Le député Gosselin veut se plaindre des conditions d’organisation matérielle, il aurait voulu que ça se passe dans une autre salle. Il se fait envoyer bouler, du coup le ton monte. Gosselin se fait couper le micro à plusieurs reprises. Gérard intervient pour relancer le jeu. Il a droit à dix minutes de « propos liminaires ».

Il est heureux d’être là. Et tient à réaffirmer qu’il « condamne avec la plus grande fermeté les actes de M. Benalla ». Pour lui, ça n’a rien à voir avec ce qu’il tente d’impulser au sein de son ministère. Toutes les victimes de violences policières depuis sa prise de poste doivent rire jaune.

Le spectre de l’ultra-gauche

Il revient sur le contexte du 1er mai, qualifiant l’université de Tolbiac de « base arrière de manifestants violents », faisant office de cache d’armes. La ZAD de Notre-Dame-des-Landes est également qualifiée d’arsenal. Heureusement qu’il parle sous serment. « Sur les réseaux sociaux, ces mouvements appelaient à ce que ce 1er mai devienne une journée en enfer pour les forces de l’ordre. Les tracts et affiches de l’ultra-gauche illustraient cette volonté avec l’image d’un policier en flamme ». Collomb ne parle pas de « cortège de tête » mais « d’avant cortège », et estime la taille du black block à 1200 personnes. Il retrace le début de la manif, « d’une brutalité inouïe ». Bref, on sent bien que cette démonstration vise à minimiser les violences commises par les flics et Benalla.
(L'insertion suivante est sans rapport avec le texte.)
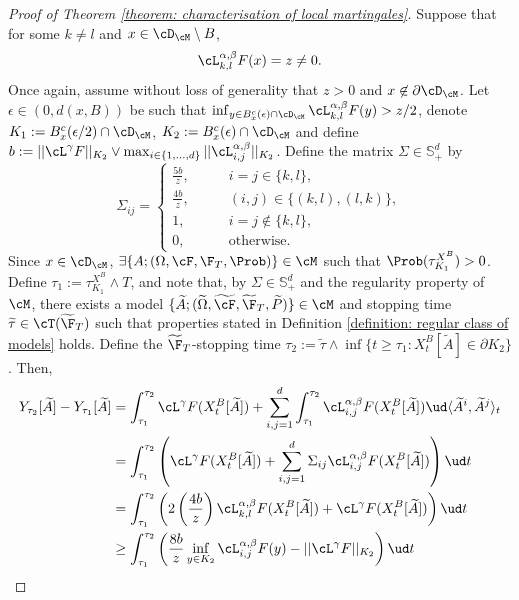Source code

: \documentclass[11pt]{article}
\begin{document}
\begin{proof}[Proof of Theorem \ref{theorem: characterisation of local martingales}]
Suppose that for some $k \neq l$ and $x \in \cD_{\cM} \setminus B$,
$$
\cL^{\alpha,\beta}_{k,l} F(x) = z \neq 0.
$$
Once again, assume without loss of generality that $z > 0$ and $x \not\in \partial \cD_\cM$. Let $\epsilon \in (0, d(x,B))$ be such that $\inf_{y \in B^c_x(\epsilon) \cap \cD_{\cM}} \cL^{\alpha,\beta}_{k,l} F(y) > z/2$, denote $K_1 := B^c_x(\epsilon/2) \cap \cD_{\cM}$, $K_2 := B^c_x(\epsilon) \cap \cD_{\cM}$ and define $b := || \cL^\gamma F ||_{K_2} \vee \max_{i \in \{1,\ldots,d\}} || \cL^{\alpha,\beta}_{i,j} ||_{K_2}$. Define the matrix $\Sigma \in \mathbb{S}^d_+$ by
$$
\Sigma_{ij} = 
\begin{cases}
\frac{5b}{z}, \qquad& i = j \in \{k,l\}, \\
\frac{4b}{z}, & (i,j) \in \{(k,l), (l,k)\}, \\
1, & i = j \not\in \{k,l\}, \\
0, & \textrm{otherwise}.
\end{cases}
$$
Since $x \in \cD_{\cM}$, $\exists \{ A; (\Omega, \cF, \F_T, \Prob) \} \in \cM$ such that $\Prob(\tau^{X^B}_{K_1}) > 0$. Define $\tau_1 := \tau^{X^B}_{K_1} \wedge T$, and note that, by $\Sigma \in \mathbb{S}^d_+$ and the regularity property of $\cM$, there exists a model $\{ \widetilde{A} ; (\widetilde{\Omega}, \widetilde{\cF}, \widetilde{\F}_T, \widetilde{P}) \} \in \cM$ and stopping time $\widetilde{\tau} \in \cT(\widetilde{\F}_T)$ such that properties stated in Definition \ref{definition: regular class of models} holds. Define the $\widetilde{\F}_T$-stopping time $\tau_2 := \widetilde{\tau} \wedge \inf\{ t \geq \tau_1 : X^B_t[\widetilde{A}] \in \partial K_2 \}$. Then,
\begin{align*}
Y_{\tau_2}[\widetilde{A}] - Y_{\tau_1}[\widetilde{A}] &= \int_{\tau_1}^{\tau_2} \cL^\gamma F(X^B_t[\widetilde{A}]) + \sum_{i,j=1}^d  \int_{\tau_1}^{\tau_2} \cL^{\alpha,\beta}_{i,j} F(X^B_t[\widetilde{A}]) \ud \langle \widetilde{A}^i, \widetilde{A}^j \rangle_t \\
&= \int_{\tau_1}^{\tau_2} \left( \cL^\gamma F(X^B_t[\widetilde{A}]) + \sum_{i,j=1}^d \Sigma_{ij} \cL^{\alpha,\beta}_{i,j} F(X^B_t[\widetilde{A}]) \right) \ud t \\
&= \int_{\tau_1}^{\tau_2} \left( 2 \left( \frac{4b}{z} \right) \cL^{\alpha,\beta}_{k,l} F(X^B_t[\widetilde{A}]) + \cL^\gamma F(X^B_t[\widetilde{A}]) \right) \ud t \\
&\geq \int_{\tau_1}^{\tau_2} \left( \frac{8b}{z} \inf_{y \in K_2} \cL^{\alpha,\beta}_{i,j} F(y) - || \cL^\gamma F||_{K_2} \right) \ud t \\

\end{align*}
\end{proof}
\end{document}
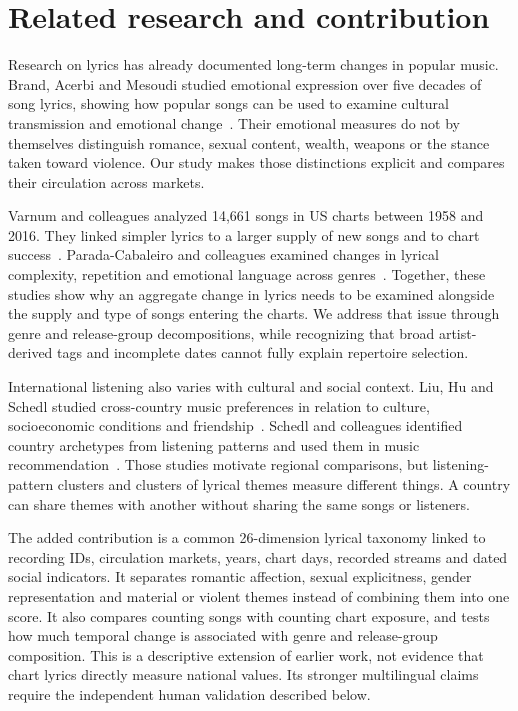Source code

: \section{Related research and contribution}
Research on lyrics has already documented long-term changes in popular music. Brand, Acerbi and Mesoudi studied emotional expression over five decades of song lyrics, showing how popular songs can be used to examine cultural transmission and emotional change~\cite{brand}. Their emotional measures do not by themselves distinguish romance, sexual content, wealth, weapons or the stance taken toward violence. Our study makes those distinctions explicit and compares their circulation across markets.

Varnum and colleagues analyzed 14,661 songs in US charts between 1958 and 2016. They linked simpler lyrics to a larger supply of new songs and to chart success~\cite{varnum}. Parada-Cabaleiro and colleagues examined changes in lyrical complexity, repetition and emotional language across genres~\cite{parada}. Together, these studies show why an aggregate change in lyrics needs to be examined alongside the supply and type of songs entering the charts. We address that issue through genre and release-group decompositions, while recognizing that broad artist-derived tags and incomplete dates cannot fully explain repertoire selection.

International listening also varies with cultural and social context. Liu, Hu and Schedl studied cross-country music preferences in relation to culture, socioeconomic conditions and friendship~\cite{liu}. Schedl and colleagues identified country archetypes from listening patterns and used them in music recommendation~\cite{schedl}. Those studies motivate regional comparisons, but listening-pattern clusters and clusters of lyrical themes measure different things. A country can share themes with another without sharing the same songs or listeners.

The added contribution is a common 26-dimension lyrical taxonomy linked to recording IDs, circulation markets, years, chart days, recorded streams and dated social indicators. It separates romantic affection, sexual explicitness, gender representation and material or violent themes instead of combining them into one score. It also compares counting songs with counting chart exposure, and tests how much temporal change is associated with genre and release-group composition. This is a descriptive extension of earlier work, not evidence that chart lyrics directly measure national values. Its stronger multilingual claims require the independent human validation described below.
Pour Collomb, les groupes ayant commis des violences voulaient « poursuivre leurs exactions dans le Quartier Latin ». Il rappelle ensuite que des personnes peuvent assister aux opérations de maintien de l’ordre en qualité d’observateurs. « Mais il ne saurait évidemment être question que quiconque puisse prendre une part active aux opérations de police ». Or, on voit Benalla se livrer à des violences sur un homme à terre et une jeune femme. « C’est inadmissible ».
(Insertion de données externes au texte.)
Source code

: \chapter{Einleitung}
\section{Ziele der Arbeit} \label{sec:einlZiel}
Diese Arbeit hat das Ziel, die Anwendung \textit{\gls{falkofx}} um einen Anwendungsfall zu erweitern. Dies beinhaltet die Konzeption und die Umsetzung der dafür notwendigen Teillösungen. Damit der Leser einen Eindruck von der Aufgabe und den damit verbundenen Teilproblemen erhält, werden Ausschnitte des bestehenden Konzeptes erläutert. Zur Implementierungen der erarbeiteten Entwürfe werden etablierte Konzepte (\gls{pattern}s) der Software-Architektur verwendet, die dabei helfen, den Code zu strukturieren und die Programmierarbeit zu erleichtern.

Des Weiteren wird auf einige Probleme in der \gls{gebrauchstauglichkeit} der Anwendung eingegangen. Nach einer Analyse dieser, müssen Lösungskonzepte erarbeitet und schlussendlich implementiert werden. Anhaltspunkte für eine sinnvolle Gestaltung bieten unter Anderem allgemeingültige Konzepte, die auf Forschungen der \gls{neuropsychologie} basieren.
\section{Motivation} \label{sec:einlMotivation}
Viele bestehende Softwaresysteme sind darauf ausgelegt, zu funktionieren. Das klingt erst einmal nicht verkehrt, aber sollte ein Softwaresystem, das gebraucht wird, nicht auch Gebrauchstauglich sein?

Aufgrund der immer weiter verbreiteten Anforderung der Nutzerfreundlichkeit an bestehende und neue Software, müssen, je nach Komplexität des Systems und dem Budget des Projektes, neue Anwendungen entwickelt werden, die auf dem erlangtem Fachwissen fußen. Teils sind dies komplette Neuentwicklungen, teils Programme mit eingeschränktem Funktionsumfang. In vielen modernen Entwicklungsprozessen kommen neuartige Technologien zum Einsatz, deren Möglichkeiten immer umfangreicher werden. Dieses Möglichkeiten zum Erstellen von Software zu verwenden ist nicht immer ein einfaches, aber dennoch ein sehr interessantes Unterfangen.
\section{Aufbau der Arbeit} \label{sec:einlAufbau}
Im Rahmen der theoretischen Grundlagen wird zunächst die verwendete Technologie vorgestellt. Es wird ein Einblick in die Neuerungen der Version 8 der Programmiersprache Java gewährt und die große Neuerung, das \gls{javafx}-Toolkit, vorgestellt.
Collomb s’explique ensuite sur la manière dont il a eu connaissance de la vidéo montrant Benalla tapant sur des gens. Le 2 mai, il est allé se promener avec le préfet de la police sur les traces de la manif de la veille, notamment pour rassurer les commerçants : il suggère d’ailleurs à la commission d’auditionner ces commerçants pour avoir une idée de l’extrême violence de la manif… C’est n’importe quoi là, d’autant que les rares commerces attaqués ce jour-là sont situés à plus de 1,5 kilomètre de la Place de la Contrescarpe où ont eu lieu les violences commises par M. Benalla.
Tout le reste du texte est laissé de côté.